- **Entries shown**
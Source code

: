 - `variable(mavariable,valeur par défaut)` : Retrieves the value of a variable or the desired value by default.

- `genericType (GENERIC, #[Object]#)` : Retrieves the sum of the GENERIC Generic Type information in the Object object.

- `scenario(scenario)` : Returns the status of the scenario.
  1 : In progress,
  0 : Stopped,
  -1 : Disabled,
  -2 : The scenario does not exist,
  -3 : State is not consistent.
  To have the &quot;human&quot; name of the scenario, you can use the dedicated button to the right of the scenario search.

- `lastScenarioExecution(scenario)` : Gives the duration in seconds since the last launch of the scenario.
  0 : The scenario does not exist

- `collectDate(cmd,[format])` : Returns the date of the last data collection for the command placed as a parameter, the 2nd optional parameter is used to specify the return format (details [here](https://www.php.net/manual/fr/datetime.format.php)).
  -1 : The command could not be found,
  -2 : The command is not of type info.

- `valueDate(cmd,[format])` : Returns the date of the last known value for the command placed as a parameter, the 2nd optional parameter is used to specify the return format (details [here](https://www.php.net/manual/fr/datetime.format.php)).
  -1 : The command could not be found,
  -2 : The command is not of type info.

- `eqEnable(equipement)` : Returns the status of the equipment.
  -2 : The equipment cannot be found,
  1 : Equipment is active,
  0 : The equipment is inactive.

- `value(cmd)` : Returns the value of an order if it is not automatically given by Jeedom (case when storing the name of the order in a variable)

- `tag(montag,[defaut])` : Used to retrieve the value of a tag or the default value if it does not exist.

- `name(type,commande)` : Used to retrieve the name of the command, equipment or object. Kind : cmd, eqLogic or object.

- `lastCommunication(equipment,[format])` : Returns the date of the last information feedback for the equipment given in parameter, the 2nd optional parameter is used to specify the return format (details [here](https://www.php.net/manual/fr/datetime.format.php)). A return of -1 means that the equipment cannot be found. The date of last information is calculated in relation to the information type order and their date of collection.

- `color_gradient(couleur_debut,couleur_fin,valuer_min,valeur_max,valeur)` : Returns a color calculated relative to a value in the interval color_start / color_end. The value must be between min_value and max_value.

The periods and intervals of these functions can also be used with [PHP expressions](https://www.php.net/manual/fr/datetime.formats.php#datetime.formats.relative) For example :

- **Exercise**
For each line above that holds the string "default", provide a copy of that line.

- **Solution for this exercise**
: - `variable(mavariable,valeur par défaut)` : Retrieves the value of a variable or the desired value by default.
- `tag(montag,[defaut])` : Used to retrieve the value of a tag or the default value if it does not exist.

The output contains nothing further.